After screening the 366 articles, 221 articles were excluded because they fell outside the SSA region. That left 145 articles remaining for the eligibility assessment stage. Out of the 145 articles, 117 were assessed and found not eligible due to lack of focus on mHealth interventions for self-management of HIV, diabetes, or hypertension; or they merely addressed interventions without description of a clear methodology. Finally, 28 studies that met the criteria were synthesized for the purpose of this review. Included articles were fully read and assessed for quality and appropriateness for the study. Figure 1 is the PRISMA flow chart that depicts how the articles were selected. Details of the 28 articles selected for the review are catalogued by year, author, country, research question or hypothesis, design, and findings as shown in Table 1.
Quality Aassessments
The quality of each article was assessed by consensus of the first three authors (AK, PK, MH) and deemed to have met the following conditions: (1) Appropriateness of research design; (2) Appropriateness of overall method and analysis procedure; (3) Generalizability of research findings to the target population from which the sample was drawn; (4) Relevance of the study's purpose in addressing questions raised in the review; and (5) Trustworthiness of study findings in relation to the focus of our review.
Our review of the published literature identified 28 interventions focused on chronic disease self-management of HIV, hypertension, and diabetes in SSA, published between 2011 and 2021. The characteristics of the individual studies are reported in Table 1 and a summary of the interventions and categories are shown in Table 2. Out of 28 articles selected for review 18 (64.3%) were randomized control trials and 10 (35.7%) were other intervention studies (non-randomized control trials, an uncontrolled pilot study, a cohort study, and pre/post-test studies).

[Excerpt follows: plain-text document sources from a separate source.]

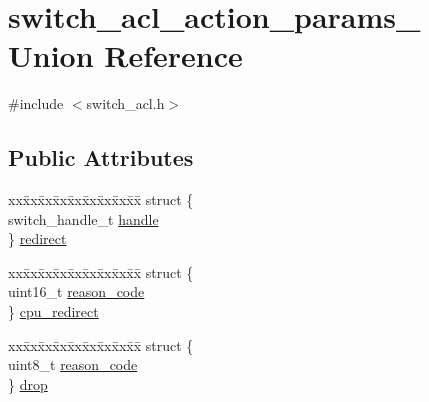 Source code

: \hypertarget{unionswitch__acl__action__params__}{\section{switch\+\_\+acl\+\_\+action\+\_\+params\+\_\+ Union Reference}
\label{unionswitch__acl__action__params__}
}


{\ttfamily \#include $<$switch\+\_\+acl.\+h$>$}

\subsection*{Public Attributes}
\begin{DoxyCompactItemize}
\item 
\begin{tabbing}
xx\=xx\=xx\=xx\=xx\=xx\=xx\=xx\=xx\=\kill
struct \{\\
\>switch\_handle\_t \hyperlink{unionswitch__acl__action__params___aff254c1d3699f3f12fef4677e41fe952}{handle}\\
\} \hyperlink{unionswitch__acl__action__params___adc73dc53f581c8d332224c64763d55b9}{redirect}\\

\end{tabbing}\item 
\begin{tabbing}
xx\=xx\=xx\=xx\=xx\=xx\=xx\=xx\=xx\=\kill
struct \{\\
\>uint16\_t \hyperlink{unionswitch__acl__action__params___a9746d0286a4eb88231f052f4cd82e6d7}{reason\_code}\\
\} \hyperlink{unionswitch__acl__action__params___a7177ef54f4154591f0e59cf51864d829}{cpu\_redirect}\\

\end{tabbing}\item 
\begin{tabbing}
xx\=xx\=xx\=xx\=xx\=xx\=xx\=xx\=xx\=\kill
struct \{\\
\>uint8\_t \hyperlink{unionswitch__acl__action__params___a1269fcd1fc7d6d7cf761499bd62954ff}{reason\_code}\\
\} \hyperlink{unionswitch__acl__action__params___a45e7416e8f297c7dccf551696e3ec288}{drop}\\

\end{tabbing}\end{DoxyCompactItemize}


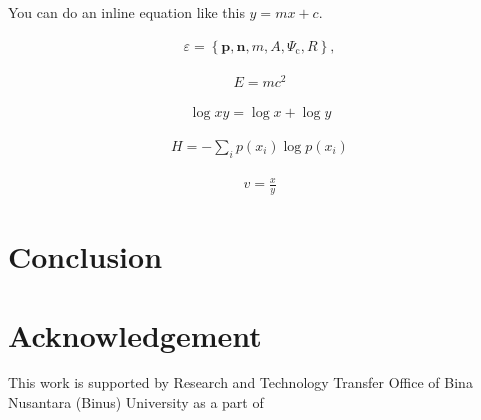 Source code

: \documentclass[conference, a4paper]{IEEEtran}
\begin{document}
You can do an inline equation like this $y = mx + c$.

    \begin{align}\label{eq:elementalobject}
      \varepsilon = \left\{ \mathbf{p}, \mathbf{n}, m, A, \Psi_\text{c}, R \right\},
    \end{align}
    
    \begin{align*}
      E = mc^2
    \end{align*}

    \begin{align*}
      \log xy = \log x + \log y
    \end{align*}
    
    \begin{align*}
      H = - \sum_i p(x_i) \log p(x_i)
    \end{align*}
    
    \begin{align*}
      v = \frac{x}{y}
    \end{align*}



\section{Conclusion}
\label{sec:conclusion}

\lipsum[3]



\section*{Acknowledgement}
This work is supported by Research and Technology Transfer Office of Bina Nusantara (Binus) University as a part of



\end{document}
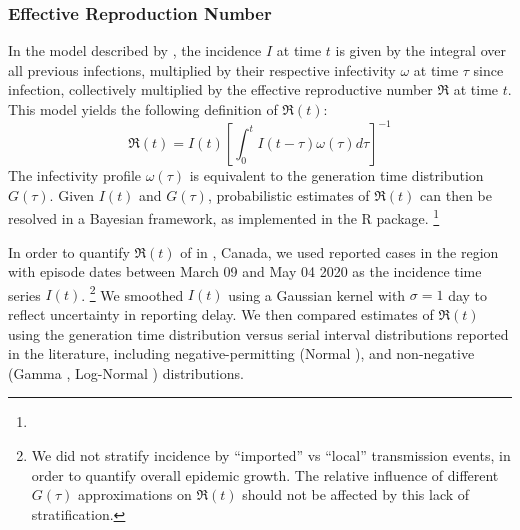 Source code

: \subsubsection{Effective Reproduction Number}
In the model described by \textcite{Cori2013},
the incidence $I$ at time $t$ is given by
the integral over all previous infections,
multiplied by their respective infectivity $\omega$
at time $\tau$ since infection,
collectively multiplied by the effective reproductive number
$\Re$ at time $t$.
This model yields the following definition of $\Re(t)$:
\begin{equation}
\Re(t) = I(t) {\left[\int_{0}^{t}{I(t-\tau) \omega(\tau) d\tau}\right]}^{-1}
\end{equation}
The infectivity profile $\omega(\tau)$ is equivalent to
the generation time distribution $G(\tau)$.
Given $I(t)$ and $G(\tau)$,
probabilistic estimates of $\Re(t)$
can then be resolved in a Bayesian framework,
as implemented in the  R package.%
\footnote{}
\par
In order to quantify $\Re(t)$ of \covid in \gta, Canada,
we used reported cases in the region
with episode dates between March 09 and May 04 2020
as the incidence time series $I(t)$.%
\footnote{We did not stratify incidence by
  ``imported'' vs ``local'' transmission events,
  in order to quantify overall epidemic growth.
  The relative influence of different $G(\tau)$ approximations on $\Re(t)$
  should not be affected by this lack of stratification.
}
We smoothed $I(t)$ using a Gaussian kernel with $\sigma = 1$ day
to reflect uncertainty in reporting delay.  %
We then compared estimates of $\Re(t)$ using
the \mle generation time distribution
versus serial interval distributions reported in the literature,
including negative-permitting (Normal \cite{Du2020}),
and non-negative (Gamma \cite{Zhang2020}, Log-Normal \cite{Nishiura2020})
distributions. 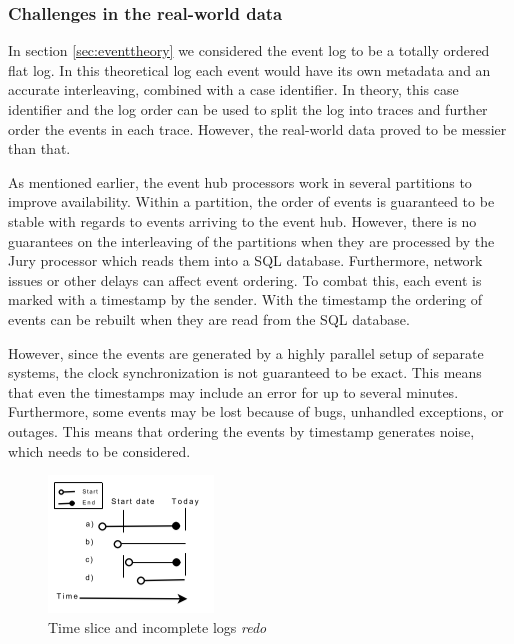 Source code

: \documentclass[english,12pt,a4paper,pdftex,sci,utf8]{aaltothesis}
\theoremstyle{definition}
\newcommand{\nyi}[1]{\noindent\colorbox{nyibg}{\textcolor{nyitext}{\emph{#1}}}}
\begin{document}
\subsubsection{Challenges in the real-world data}

In section \ref{sec:eventtheory} we considered the event log to be a totally ordered flat log. In this theoretical log each event would have its own metadata and an accurate interleaving, combined with a case identifier.
In theory, this case identifier and the log order can be used to split the log into traces and further order the events in each trace.
However, the real-world data proved to be messier than that. 

As mentioned earlier, the event hub processors work in several partitions to improve availability.
Within a partition, the order of events is guaranteed to be stable with regards to events arriving to the event hub. However, there is no guarantees on the interleaving of the partitions when they are processed by the Jury processor which reads them into a SQL database. Furthermore, network issues or other delays can affect event ordering. To combat this, each event is marked with a timestamp by the sender. With the timestamp the ordering of events can be rebuilt when they are read from the SQL database.

However, since the events are generated by a highly parallel setup of separate systems, the clock synchronization is not guaranteed to be exact. This means that even the timestamps may include an error for up to several minutes.
Furthermore, some events may be lost because of bugs, unhandled exceptions, or outages.
This means that ordering the events by timestamp generates noise, which needs to be considered.

\begin{figure}[htb]
\centering \includegraphics[width=0.5\linewidth]{gfx/slice.png}
\caption{Time slice and incomplete logs \nyi{redo}}
\label{fig:timeslice}
\end{figure}
\end{document}
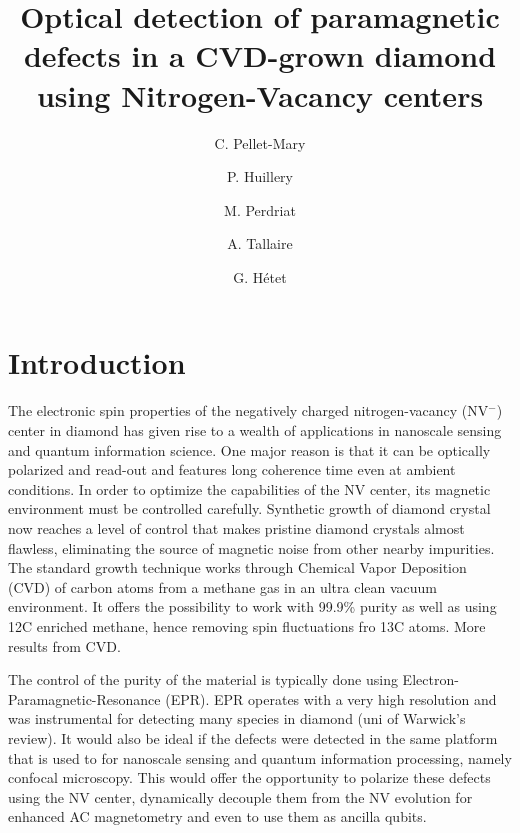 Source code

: \documentclass[9pt,twocolumn,twoside]{osajnl}
\title{Optical detection of paramagnetic defects in a CVD-grown diamond using Nitrogen-Vacancy centers}
\author[1]{C. Pellet-Mary}
\author[1]{P. Huillery}
\author[1]{M. Perdriat}
\author[2]{A. Tallaire}
\author[1]{G. H\'etet}
\affil[1]{Laboratoire de Physique de l'Ecole normale sup\'erieure, ENS, Universit\'e PSL, CNRS, Sorbonne Universit\'e, Universit\'e Paris-Diderot, Sorbonne Paris Cit\'e, Paris, France.}
\affil[*]{Corresponding author: gabriel.hetet@ens.fr}
\begin{document}
\maketitle

\section{Introduction}
The electronic spin properties of the negatively charged nitrogen-vacancy (NV$^-$) center in diamond has given rise to a wealth of applications in nanoscale sensing and quantum information science. One major reason is that it can be optically polarized and read-out and features long coherence time even at ambient conditions. 
In order to optimize the capabilities of the NV center, its magnetic environment must be controlled carefully. 
Synthetic growth of diamond crystal now reaches a level of control that makes pristine diamond crystals almost flawless, eliminating the source of magnetic noise from other nearby impurities. The standard growth technique works through Chemical Vapor Deposition (CVD) of carbon atoms from a methane gas in an ultra clean vacuum environment. It offers the possibility to work with 99.9\% purity as well as using 12C enriched methane, hence removing spin fluctuations fro 13C atoms. More results from CVD. 

The control of the purity of the material is typically done using Electron-Paramagnetic-Resonance (EPR). 
EPR operates with a very high resolution and was instrumental for detecting many species in diamond (uni of Warwick's review).
It would also be ideal if the defects were detected in the same platform that is used to for nanoscale sensing and quantum information processing, namely confocal microscopy. 
This would offer the opportunity to polarize these defects using the NV center, dynamically decouple them from the NV evolution for enhanced AC magnetometry and even to use them as ancilla qubits. 
\end{document}
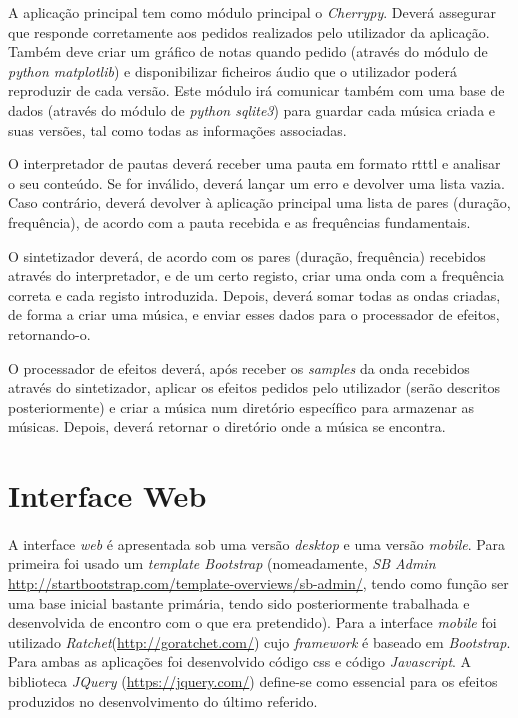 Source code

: \documentclass[11pt,openany,twoside]{report}
\begin{document}
A aplicação principal tem como módulo principal o \textit{Cherrypy}. Deverá assegurar que responde corretamente aos pedidos realizados pelo utilizador da aplicação. Também deve criar um gráfico de notas quando pedido (através do módulo de \textit{python matplotlib}) e disponibilizar ficheiros áudio que o utilizador poderá reproduzir de cada versão. Este módulo irá comunicar também com uma base de dados (através do módulo de \textit{python sqlite3}) para guardar cada música criada e suas versões, tal como todas as informações associadas.

O interpretador de pautas deverá receber uma pauta em formato \acs{rtttl} e analisar o seu conteúdo. Se for inválido, deverá lançar um erro e devolver uma lista vazia. Caso contrário, deverá devolver à aplicação principal uma lista de pares (duração, frequência), de acordo com a pauta recebida e as frequências fundamentais.

O sintetizador deverá, de acordo com os pares (duração, frequência) recebidos através do interpretador, e de um certo registo, criar uma onda com a frequência correta e cada registo introduzida. Depois, deverá somar todas as ondas criadas, de forma a criar uma música, e enviar esses dados para o processador de efeitos, retornando-o.

O processador de efeitos deverá, após receber os \textit{samples} da onda recebidos através do sintetizador, aplicar os efeitos pedidos pelo utilizador (serão descritos posteriormente) e criar a música num diretório específico para armazenar as músicas. Depois, deverá retornar o diretório onde a música se encontra.

\section{Interface Web}
\paragraph{ } A interface \textit{web} é apresentada sob uma versão \textit{desktop} e uma versão \textit{mobile}. Para primeira foi usado um \textit{template Bootstrap} (nomeadamente, \textit{SB Admin} \url{http://startbootstrap.com/template-overviews/sb-admin/}, tendo como função ser uma base inicial bastante primária, tendo sido posteriormente trabalhada e desenvolvida de encontro com o que era pretendido). Para a interface \textit{mobile} foi utilizado \textit{Ratchet}(\url{http://goratchet.com/}) cujo \textit{framework} é baseado em \textit{Bootstrap}. Para ambas as aplicações foi desenvolvido código \ac{css} e código \textit{Javascript}. A biblioteca \textit{JQuery} (\url{https://jquery.com/}) define-se como essencial para os efeitos produzidos no desenvolvimento do último referido.
\end{document}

The 28 studies took place in seven countries in SSA (Kenya, Tanzania, South Africa, Nigeria, Cameroon, Ghana, and Malawi). The total number of participants in all 28 studies was 9,209. In the studies that reported participants’ gender, there were more females (72%) than males (28%). Six studies did not report participants’ gender distribution.
Six theoretical frameworks guided these studies. Five studies (17.8%) were guided by behavior change and communication theories (Aunon et al., 2020; Leon et al., 2015; Owolabi et al. 2019; Ronen et al. 2018; John et al., 2016), three studies (10.8%) by Technology Acceptance Theory in mHealth interventions (Smillie et al. 2014; Nichols et al. 2019; Sarfo et al. 2019). Other theories mentioned included Self-determination Theory in one study (3.6%) (Sarfo et al. 2019), Appreciative Qualitative Inquiry in one study (3.6%) (Fry et al., 2020), Self-Regulation Theory in one study (3.6%) (Sarna et al., 2019), and Applied Entertainment Education Communication Theory in one study (3.6%) (Winskell et al., 2018). Sixteen studies (57.1%) did not identify or mention a theory or theoretical framework that was used to guide their studies.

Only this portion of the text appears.